Friday, June 7, 2013

Birthday Bookstore Visit

Happy June 7th!!

It's been a crappy day here in Boston, substantial rain and with generally nothing special about it, other than its Friday, and my 24th birthday. 

I'm waiting for the boy to meet me for dinner before we go to see the Boston Pops perform tonight. I'm just relaxing, or at least trying to, in the Barnes and Noble here. I found a book on running, which should so thoroughly engage my mind given my love of reading and my current training, alas, it's not. Instead I find myself drawn to those browsing the aisles, picking out books. And it made me wonder about my own love of reading.

I hate to admit it, but I've been in a bit of a reading slump these past few weeks. Given the current state of my family, there isn't a single person who could blame me. But it still stinks. I have no escape, no outlet for my emotions. I feel as though I'm a prisoner in my body, trapped here, feeling like crap, chained to my roofless doghouse outside in the torrential rain. I want to cry right along with Mother Nature. 

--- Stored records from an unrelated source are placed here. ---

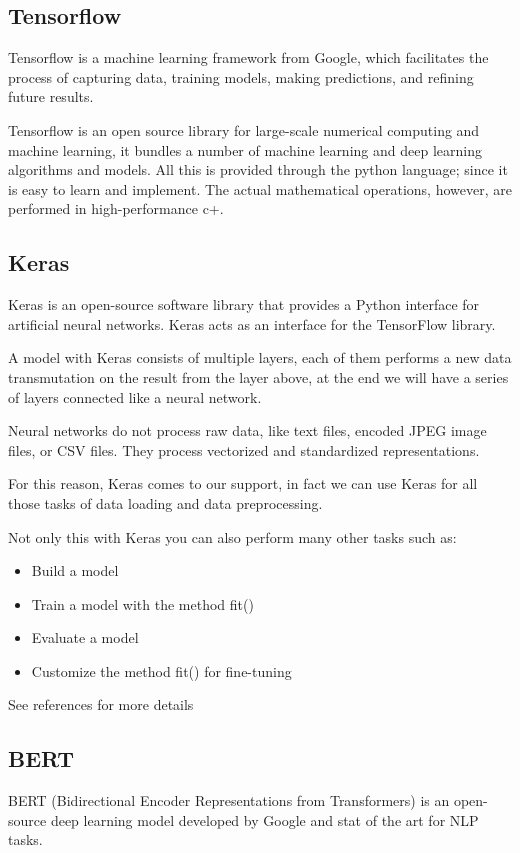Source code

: \subsection{Tensorflow}
Tensorflow \cite{noauthor_tensorflow_nodate} is a machine learning framework from Google, which facilitates the process of capturing data, training models, making predictions, and refining future results.

Tensorflow is an open source library for large-scale numerical computing and machine learning, it bundles a number of machine learning and deep learning algorithms and models.
All this is provided through the python language; since it is easy to learn and implement.
The actual mathematical operations, however, are performed in high-performance c+.

\subsection{Keras}
Keras \cite{noauthor_keras_nodate} is an open-source software library that provides a Python interface for artificial neural networks. Keras acts as an interface for the TensorFlow library.

A model with Keras consists of multiple layers, each of them performs a new data transmutation on the result from the layer above, at the end we will have a series of layers connected like a neural network.

Neural networks do not process raw data, like text files, encoded JPEG image files, or CSV files. They process vectorized and standardized representations.

For this reason, Keras comes to our support, in fact we can use Keras for all those tasks of data loading and data preprocessing.

Not only this with Keras you can also perform many other tasks such as:
\begin{itemize}
    \item Build a model
    \item Train a model with the method fit()
    \item Evaluate a model
    \item Customize the method fit() for fine-tuning
\end{itemize}
See references for more details \cite{team_keras_nodate}

\subsection{BERT}
BERT \cite{devlin_bert_2019} (Bidirectional Encoder Representations from Transformers) is an open-source deep learning model developed by Google and stat of the art for NLP tasks.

But my point was not to go down that shitty-ass depressing road again. I just find myself afraid to find a new book, partially for financial reasons, partially because my measly bookshelf is overflowing as it is, but mostly because I'm afraid to start. And that speaks to so many aspects of my life, I'm terrified to take the first step. I haven't applied to a single job in DC, I haven't even begun to start packing away my unruly bedroom, nor have I begun to unpack the intense emotions that are being held at bay by a single sheet of paper, ready at the slightest change in wind to split beyond recognition and let forth a tsunami of feelings I don't know what to do with just yet. I'm finding myself standing still, not wanting time to pass. As if my stoic stance will keep the sand from falling, the time from ticking away hours. I'm afraid to miss a single moment of my aunts shortened time here. I'm paralyzed by the same fears that have paralyzed her for her whole life, nearly 58 years. And that's even scarier. She was about 30 when her mother died of this very same disease, so while I'm a few years shy of that, I am not less terrified that I will follow their same fate. This has taught me how precious and fragile life is, and I'm so afraid to waste this gift that I'm paralyzed by the fear of living it wrong. Which is ABSURD!!  

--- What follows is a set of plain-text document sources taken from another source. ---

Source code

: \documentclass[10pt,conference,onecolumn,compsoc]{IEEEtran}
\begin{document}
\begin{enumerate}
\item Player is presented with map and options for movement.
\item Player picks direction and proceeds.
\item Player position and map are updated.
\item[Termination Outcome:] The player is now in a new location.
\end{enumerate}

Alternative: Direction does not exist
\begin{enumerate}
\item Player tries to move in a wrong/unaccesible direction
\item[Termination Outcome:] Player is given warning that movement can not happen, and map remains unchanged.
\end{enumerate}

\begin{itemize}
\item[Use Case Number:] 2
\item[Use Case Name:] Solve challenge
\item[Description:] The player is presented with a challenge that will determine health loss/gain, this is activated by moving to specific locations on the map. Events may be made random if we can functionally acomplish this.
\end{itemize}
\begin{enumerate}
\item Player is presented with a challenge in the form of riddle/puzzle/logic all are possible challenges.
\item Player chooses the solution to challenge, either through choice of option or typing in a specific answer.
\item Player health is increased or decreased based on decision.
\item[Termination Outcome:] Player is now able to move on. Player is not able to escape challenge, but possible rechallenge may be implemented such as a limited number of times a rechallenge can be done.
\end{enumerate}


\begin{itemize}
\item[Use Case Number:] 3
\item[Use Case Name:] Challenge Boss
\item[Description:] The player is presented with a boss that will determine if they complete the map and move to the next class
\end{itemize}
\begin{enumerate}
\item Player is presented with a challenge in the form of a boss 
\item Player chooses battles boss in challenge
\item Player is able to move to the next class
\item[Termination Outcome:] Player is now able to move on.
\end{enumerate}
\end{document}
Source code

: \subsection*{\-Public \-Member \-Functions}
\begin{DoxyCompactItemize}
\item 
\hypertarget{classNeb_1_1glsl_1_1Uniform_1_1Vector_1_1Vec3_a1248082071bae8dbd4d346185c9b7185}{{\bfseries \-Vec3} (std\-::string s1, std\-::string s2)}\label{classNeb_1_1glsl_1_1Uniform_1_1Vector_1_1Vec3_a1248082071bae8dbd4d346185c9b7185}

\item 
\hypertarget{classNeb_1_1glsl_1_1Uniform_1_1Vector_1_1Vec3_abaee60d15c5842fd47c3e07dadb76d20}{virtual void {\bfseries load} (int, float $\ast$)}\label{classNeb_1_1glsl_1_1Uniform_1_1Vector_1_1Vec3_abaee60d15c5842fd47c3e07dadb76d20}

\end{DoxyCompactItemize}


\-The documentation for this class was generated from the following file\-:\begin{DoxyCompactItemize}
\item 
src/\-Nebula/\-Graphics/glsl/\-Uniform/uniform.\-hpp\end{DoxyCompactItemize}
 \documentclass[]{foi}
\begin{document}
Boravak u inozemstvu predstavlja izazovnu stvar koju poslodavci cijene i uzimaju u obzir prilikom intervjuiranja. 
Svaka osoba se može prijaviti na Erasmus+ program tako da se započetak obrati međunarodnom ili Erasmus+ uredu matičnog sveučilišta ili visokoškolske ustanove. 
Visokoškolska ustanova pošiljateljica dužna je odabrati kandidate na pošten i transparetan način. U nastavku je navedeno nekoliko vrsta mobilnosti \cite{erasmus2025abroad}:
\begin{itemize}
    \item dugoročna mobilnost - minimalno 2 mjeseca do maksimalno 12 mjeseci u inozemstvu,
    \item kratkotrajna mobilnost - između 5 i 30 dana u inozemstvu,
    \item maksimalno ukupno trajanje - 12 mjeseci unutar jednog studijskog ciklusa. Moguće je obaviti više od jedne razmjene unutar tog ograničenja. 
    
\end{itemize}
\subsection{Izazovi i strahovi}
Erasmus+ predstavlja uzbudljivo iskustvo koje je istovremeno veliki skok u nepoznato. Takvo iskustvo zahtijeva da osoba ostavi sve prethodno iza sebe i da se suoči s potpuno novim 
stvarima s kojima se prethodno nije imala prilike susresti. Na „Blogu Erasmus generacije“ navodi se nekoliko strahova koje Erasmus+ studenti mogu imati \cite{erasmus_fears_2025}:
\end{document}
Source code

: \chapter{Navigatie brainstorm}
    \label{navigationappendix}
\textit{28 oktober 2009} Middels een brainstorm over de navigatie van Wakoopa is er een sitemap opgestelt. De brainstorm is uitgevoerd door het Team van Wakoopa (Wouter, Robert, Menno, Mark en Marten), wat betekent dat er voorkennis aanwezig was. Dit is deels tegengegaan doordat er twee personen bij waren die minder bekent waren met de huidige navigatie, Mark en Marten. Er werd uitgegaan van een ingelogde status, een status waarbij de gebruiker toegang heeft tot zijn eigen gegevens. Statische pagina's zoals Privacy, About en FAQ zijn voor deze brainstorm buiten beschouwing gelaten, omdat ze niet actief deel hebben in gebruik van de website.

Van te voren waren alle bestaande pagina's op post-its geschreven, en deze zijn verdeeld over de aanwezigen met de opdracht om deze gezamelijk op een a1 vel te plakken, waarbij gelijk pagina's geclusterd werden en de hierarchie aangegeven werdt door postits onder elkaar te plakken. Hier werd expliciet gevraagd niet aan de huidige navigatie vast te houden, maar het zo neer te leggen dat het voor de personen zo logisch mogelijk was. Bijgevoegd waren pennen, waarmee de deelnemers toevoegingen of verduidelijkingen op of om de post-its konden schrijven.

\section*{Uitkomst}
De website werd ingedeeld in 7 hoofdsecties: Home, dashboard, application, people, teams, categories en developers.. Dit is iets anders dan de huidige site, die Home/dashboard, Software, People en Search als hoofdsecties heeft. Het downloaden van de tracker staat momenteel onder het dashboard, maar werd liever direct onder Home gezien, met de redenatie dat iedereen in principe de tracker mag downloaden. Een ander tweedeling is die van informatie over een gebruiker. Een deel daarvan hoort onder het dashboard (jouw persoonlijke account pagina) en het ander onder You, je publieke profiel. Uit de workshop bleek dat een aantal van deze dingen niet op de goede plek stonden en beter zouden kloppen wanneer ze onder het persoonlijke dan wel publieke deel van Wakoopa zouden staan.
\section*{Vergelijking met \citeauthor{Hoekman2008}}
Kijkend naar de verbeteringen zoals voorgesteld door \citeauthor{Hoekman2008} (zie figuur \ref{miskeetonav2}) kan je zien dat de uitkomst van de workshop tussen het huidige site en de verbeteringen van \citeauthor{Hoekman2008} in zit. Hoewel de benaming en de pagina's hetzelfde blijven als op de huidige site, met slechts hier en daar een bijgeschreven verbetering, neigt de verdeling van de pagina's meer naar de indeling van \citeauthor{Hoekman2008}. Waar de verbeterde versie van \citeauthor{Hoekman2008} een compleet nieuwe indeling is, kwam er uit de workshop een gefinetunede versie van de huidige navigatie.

So I'm going to try (really, really, really) hard to enjoy my 24th birthday, because it's the only one I'm ever going to have. And I'm going to try to accept that I have permission to enjoy my birthday, no matter the circumstances. And that is the part that makes me feel so guilty. But, I have to continue to live my best life, live my one and only life to the best of my ability. 

Happy my birthday!! 

P.S. My training guide calls for 10 miles tomorrow and in the crappy weather no less... Oy!! Wish me luck!